La fin, quand c’est une personne qui a beaucoup vécu, ça peut s’accepter même si c’est toujours une partie de soi qui s’en va. Voir mourir un proche, c’est perdre un chapitre de sa vie. C’est tout soi qui est secoué dans ses gestes, ses projets, ses décisions, ses rencontres ratées et aussi ses fuites et ses petites lâchetés. Mais un fils de moins d’un mois, encore au quai, avec tous les espoirs et les possibles, c’est une absurdité. Rien ne peut expliquer ce qu’a vécu Typhaine Leclerc. 

Des photos lui rappellent sa présence, certains objets. Pas question de s’en défaire. Surtout, elle doit se débattre avec les remords. Peut-être qu’elle n’a pas su trouver les gestes qui s’imposaient, qu’elle n’a pas été assez attentive au moment où le drame s’est produit. 

 

J’essaie de cheminer là-dedans. Lentement.

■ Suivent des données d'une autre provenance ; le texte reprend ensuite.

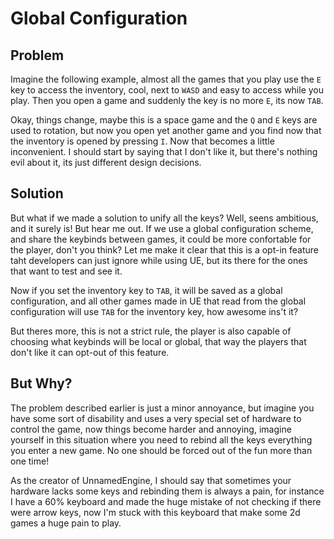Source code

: # Global Configuration
## Problem
Imagine the following example, almost all the games that you play use the `E` key to access the inventory, cool, next to `WASD` and easy to access while you play. Then you open a game and suddenly the key is no more `E`, its now `TAB`.

Okay, things change, maybe this is a space game and the `Q` and `E` keys are used to rotation, but now you open yet another game and you find now that the inventory is opened by pressing `I`. Now that becomes a little inconvenient. I should start by saying that I don't like it, but there's nothing evil about it, its just different design decisions.

## Solution
But what if we made a solution to unify all the keys? Well, seens ambitious, and it surely is! But hear me out. If we use a global configuration scheme, and share the keybinds between games, it could be more confortable for the player, don't you think? Let me make it clear that this is a opt-in feature taht developers can just ignore while using UE, but its there for the ones that want to test and see it.

Now if you set the inventory key to `TAB`, it will be saved as a global configuration, and all other games made in UE that read from the global configuration will use `TAB` for the inventory key, how awesome ins't it?

But theres more, this is not a strict rule, the player is also capable of choosing what keybinds will be local or global, that way the players that don't like it can opt-out of this feature.

## But Why?
The problem described earlier is just a minor annoyance, but imagine you have some sort of disability and uses a very special set of hardware to control the game, now things become harder and annoying, imagine yourself in this situation where you need to rebind all the keys everything you enter a new game. No one should be forced out of the fun more than one time!

As the creator of UnnamedEngine, I should say that sometimes your hardware lacks some keys and rebinding them is always a pain, for instance I have a 60% keyboard and made the huge mistake of not checking if there were arrow keys, now I'm stuck with this keyboard that make some 2d games a huge pain to play.
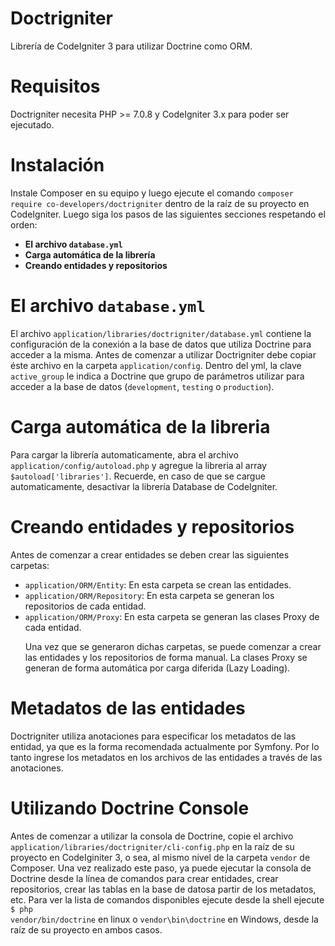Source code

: # Doctrigniter
Librería de CodeIgniter 3 para utilizar Doctrine como ORM.

# Requisitos
Doctrigniter necesita PHP >= 7.0.8 y CodeIgniter 3.x para poder ser ejecutado.

# Instalación
Instale Composer en su equipo y luego ejecute el comando <code>composer require co-developers/doctrigniter</code> dentro de la raíz de su proyecto en CodeIgniter. Luego siga los pasos de las siguientes secciones respetando el orden:
- <strong>El archivo <code>database.yml</code></strong>
- <strong>Carga automática de la librería</strong>
- <strong>Creando entidades y repositorios</strong>

# El archivo <code>database.yml</code>
El archivo <code>application/libraries/doctrigniter/database.yml</code> contiene la configuración de la conexión a la base de datos que utiliza Doctrine para acceder a la misma. Antes de comenzar a utilizar Doctrigniter debe copiar éste archivo en la carpeta <code>application/config</code>.
Dentro del yml, la clave <code>active_group</code> le indica a Doctrine que grupo de parámetros utilizar para acceder a la base de datos (<code>development</code>, <code>testing</code> o <code>production</code>).

# Carga automática de la libreria
Para cargar la librería automaticamente, abra el archivo <code>application/config/autoload.php</code> y agregue la libreria al array <code>$autoload['libraries']</code>. Recuerde, en caso de que se cargue automaticamente, desactivar la librería Database de CodeIgniter.

# Creando entidades y repositorios
Antes de comenzar a crear entidades se deben crear las siguientes carpetas:
- <code>application/ORM/Entity</code>: En esta carpeta se crean las entidades.
- <code>application/ORM/Repository</code>: En esta carpeta se generan los repositorios de cada entidad.
- <code>application/ORM/Proxy</code>: En esta carpeta se generan las clases Proxy de cada entidad.<p>Una vez que se generaron dichas carpetas, se puede comenzar a crear las entidades y los repositorios de forma manual. La clases Proxy se generan de forma automática por carga diferida (Lazy Loading).</p>

# Metadatos de las entidades
Doctrigniter utiliza anotaciones para especificar los metadatos de las entidad, ya que es la forma recomendada actualmente por Symfony. Por lo tanto ingrese los metadatos en los archivos de las entidades a través de las anotaciones.

# Utilizando Doctrine Console
Antes de comenzar a utilizar la consola de Doctrine, copie el archivo <code>application/libraries/doctrigniter/cli-config.php</code> en la raíz de su proyecto en CodeIginiter 3, o sea, al mismo nivel de la carpeta <code>vendor</code> de Composer. Una vez realizado este paso, ya puede ejecutar la consola de Doctrine desde la línea de comandos para crear entidades, crear repositorios, crear las tablas en la base de datosa partir de los metadatos, etc.
Para ver la lista de comandos disponibles ejecute desde la shell ejecute <code>$ php vendor/bin/doctrine</code> en linux o <code>vendor\bin\doctrine</code> en Windows, desde la raíz de su proyecto en ambos casos.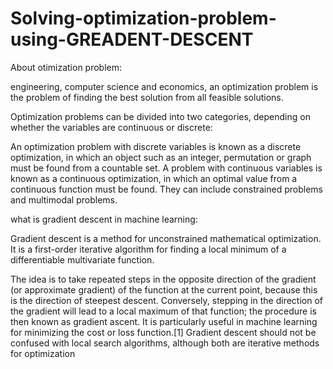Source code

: # Solving-optimization-problem-using-GREADENT-DESCENT

About otimization problem:

engineering, computer science and economics, an optimization problem is the problem of finding the best solution from all feasible solutions.

Optimization problems can be divided into two categories, depending on whether the variables are continuous or discrete:

An optimization problem with discrete variables is known as a discrete optimization, in which an object such as an integer, permutation or graph must be found from a countable set.
A problem with continuous variables is known as a continuous optimization, in which an optimal value from a continuous function must be found. They can include constrained problems and multimodal problems.


what is gradient descent in machine learning:

Gradient descent is a method for unconstrained mathematical optimization. It is a first-order iterative algorithm for finding a local minimum of a differentiable multivariate function.

The idea is to take repeated steps in the opposite direction of the gradient (or approximate gradient) of the function at the current point, because this is the direction of steepest descent. Conversely, stepping in the direction of the gradient will lead to a local maximum of that function; the procedure is then known as gradient ascent. It is particularly useful in machine learning for minimizing the cost or loss function.[1] Gradient descent should not be confused with local search algorithms, although both are iterative methods for optimization
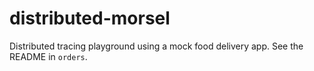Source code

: # distributed-morsel
Distributed tracing playground using a mock food delivery app. See the README in `orders`.
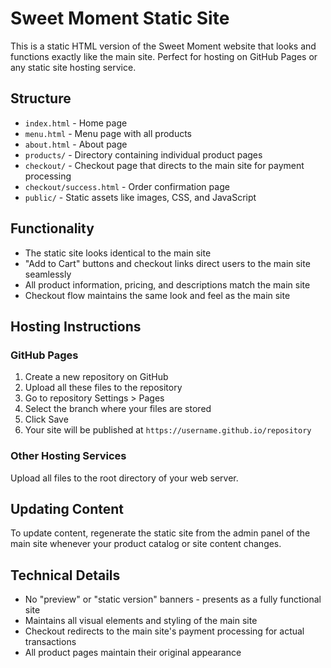 # Sweet Moment Static Site

This is a static HTML version of the Sweet Moment website that looks and functions exactly like the main site. Perfect for hosting on GitHub Pages or any static site hosting service.

## Structure
- `index.html` - Home page
- `menu.html` - Menu page with all products
- `about.html` - About page
- `products/` - Directory containing individual product pages
- `checkout/` - Checkout page that directs to the main site for payment processing
- `checkout/success.html` - Order confirmation page
- `public/` - Static assets like images, CSS, and JavaScript

## Functionality
- The static site looks identical to the main site
- "Add to Cart" buttons and checkout links direct users to the main site seamlessly
- All product information, pricing, and descriptions match the main site
- Checkout flow maintains the same look and feel as the main site

## Hosting Instructions

### GitHub Pages
1. Create a new repository on GitHub
2. Upload all these files to the repository
3. Go to repository Settings > Pages
4. Select the branch where your files are stored
5. Click Save
6. Your site will be published at `https://username.github.io/repository`

### Other Hosting Services
Upload all files to the root directory of your web server.

## Updating Content
To update content, regenerate the static site from the admin panel of the main site whenever your product catalog or site content changes.

## Technical Details
- No "preview" or "static version" banners - presents as a fully functional site
- Maintains all visual elements and styling of the main site
- Checkout redirects to the main site's payment processing for actual transactions
- All product pages maintain their original appearance
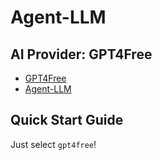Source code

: # Agent-LLM

## AI Provider: GPT4Free

- [GPT4Free](https://github.com/xtekky/gpt4free)
- [Agent-LLM](https://github.com/Josh-XT/Agent-LLM)

## Quick Start Guide

Just select `gpt4free`!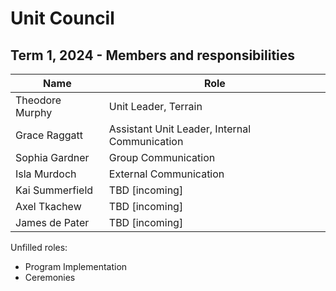 # Unit Council

## Term 1, 2024 - Members and responsibilities

| Name | Role |
| ---- | ---- |
| Theodore Murphy | Unit Leader, Terrain |
| Grace Raggatt | Assistant Unit Leader, Internal Communication |
| Sophia Gardner | Group Communication |
| Isla Murdoch | External Communication |
| Kai Summerfield | TBD [incoming] |
| Axel Tkachew | TBD [incoming] |
| James de Pater | TBD [incoming] |

Unfilled roles: 

- Program Implementation
- Ceremonies

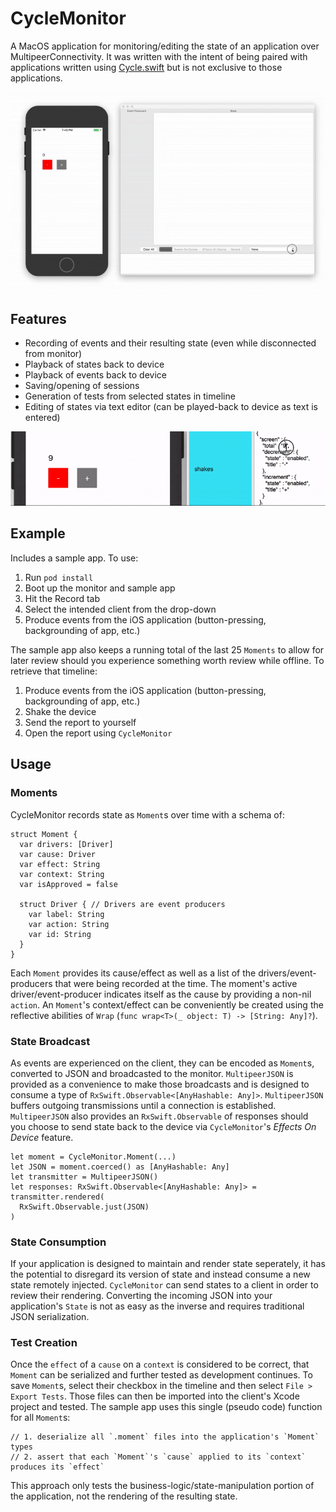 # CycleMonitor

A MacOS application for monitoring/editing the state of an application over MultipeerConnectivity. It was written with the intent of being paired with applications written using [Cycle.swift](https://github.com/BrianSemiglia/Cycle.swift/) but is not exclusive to those applications.

![alt tag](readme_images/overview.gif)

## Features
- Recording of events and their resulting state (even while disconnected from monitor)
- Playback of states back to device
- Playback of events back to device
- Saving/opening of sessions
- Generation of tests from selected states in timeline
- Editing of states via text editor (can be played-back to device as text is entered)

![alt tag](readme_images/editing.gif)

## Example
Includes a sample app. To use:
1. Run `pod install`
2. Boot up the monitor and sample app
3. Hit the Record tab
4. Select the intended client from the drop-down
5. Produce events from the iOS application (button-pressing, backgrounding of app, etc.)

The sample app also keeps a running total of the last 25 `Moments` to allow for later review should you experience something worth review while offline. To retrieve that timeline:
1. Produce events from the iOS application (button-pressing, backgrounding of app, etc.)
2. Shake the device
3. Send the report to yourself
4. Open the report using `CycleMonitor`

## Usage
### Moments
CycleMonitor records state as `Moment`s over time with a schema of:

    struct Moment {
      var drivers: [Driver]
      var cause: Driver
      var effect: String
      var context: String
      var isApproved = false
      
      struct Driver { // Drivers are event producers
        var label: String
        var action: String
        var id: String
      }
    }

Each `Moment` provides its cause/effect as well as a list of the drivers/event-producers that were being recorded at the time. The moment's active driver/event-producer indicates itself as the cause by providing a non-nil `action`. An `Moment`'s context/effect can be conveniently be created using the reflective abilities of `Wrap` (`func wrap<T>(_ object: T) -> [String: Any]?`).
   
### State Broadcast
As events are experienced on the client, they can be encoded as `Moment`s, converted to JSON and broadcasted to the monitor. `MultipeerJSON` is provided as a convenience to make those broadcasts and is designed to consume a type of `RxSwift.Observable<[AnyHashable: Any]>`. `MultipeerJSON` buffers outgoing transmissions until a connection is established. `MultipeerJSON` also provides an  `RxSwift.Observable` of responses should you choose to send state back to the device via `CycleMonitor`'s _Effects On Device_ feature.

    let moment = CycleMonitor.Moment(...)
    let JSON = moment.coerced() as [AnyHashable: Any]
    let transmitter = MultipeerJSON()
    let responses: RxSwift.Observable<[AnyHashable: Any]> = transmitter.rendered(
      RxSwift.Observable.just(JSON)
    )

### State Consumption
If your application is designed to maintain and render state seperately, it has the potential to disregard its version of state and instead consume a new state remotely injected. `CycleMonitor` can send states to a client in order to review their rendering. Converting the incoming JSON into your application's `State` is not as easy as the inverse and requires traditional JSON serialization.

### Test Creation
Once the `effect` of a `cause` on a `context` is considered to be correct, that `Moment` can be serialized and further tested as development continues. To save `Moment`s, select their checkbox in the timeline and then select `File > Export Tests`. Those files can then be imported into the client's Xcode project and tested. The sample app uses this single (pseudo code) function for all `Moment`s:

    // 1. deserialize all `.moment` files into the application's `Moment` types
    // 2. assert that each `Moment`'s `cause` applied to its `context` produces its `effect`
    
This approach only tests the business-logic/state-manipulation portion of the application, not the rendering of the resulting state.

Mais je ne réussis pas à croire que je n’y suis pour rien. J’essaie d’apprendre à vivre avec ce sentiment de culpabilité. À l’apprivoiser jusqu’à le laisser me quitter, éventuellement. Mais je n’arrive pas à remettre en question son bien-fondé. (p.38)

 

Culpabilité, honte, douleur, l’impression d’avoir peut-être été une mauvaise mère pendant quelques minutes. Tous ces moments qu’elle ressasse dans sa tête et qui ne peuvent être changés.

Elle s’accroche et s’invente des rituels, décore un arbre sur une montagne qui rappelle le petit Paul, devient son lieu de pèlerinage. Les amis sont attentifs et patients, présents et rassurants. Le psychologue aussi, bien sûr. Et les anniversaires restent des plaies qui s’ouvrent sur tout ce qui n’a pas eu la chance d’être vécu. 

 

Demain, tu aurais eu trois ans. Je voudrais te connaître à trois ans. Je voudrais découvrir qui tu serais, qui tu aurais été, qui tu es. Je voudrais t’entendre. Te voir jouer. T’emmener, toi aussi, au bord de la mer. T’apprendre à aimer l’eau bleu-gris, le ciel bas, le vent dans les cheveux, les marais salants, les coquillages trouvés, les rochers, les algues qui éclatent lorsqu’on les presse entre les doigts. Je voudrais partager avec toi une galette des rois au bord de l’eau. Je voudrais tant. Je voudrais tout. (p.103)

 

Et il y a l’après, un Aimé et une Maloue qui bondissent avec leurs cris, des peurs, des questions et des larmes. Toujours l’ombre de Paul cependant, ce grand petit frère si vite éclipsé.

L’écrivaine met des mots sur ce qui échappe habituellement au langage, exprime la douleur qui coche le corps et l’esprit, l’absence qui ne s’explique jamais. Un texte tout en nuance et en retenue malgré la gravité. Une finesse remarquable. 

J’ai souvent arrêté ma lecture, avalant de travers, happé par la justesse de ces propos, retrouvant tout ce qui a été fait avec mes disparus et surtout tout ce qui n’a pas été fait. Un sujet difficile, exprimé avec une délicatesse unique. J’en suis encore remué. 

Et la mort, personne ne s’y habitue, même si elle fait partie de la grande course des vivants. Elle se place sur votre chemin un jour ou l’autre, qu’on le veuille ou pas. Autant tenter de l’amadouer, ce que Typhaine Leclerc réussit de façon magnifique.

 

LECLERC TYPHAINELe marcassin envoléÉDITIONS de LA PLEINE LUNE, 160 pages, 21,95 $.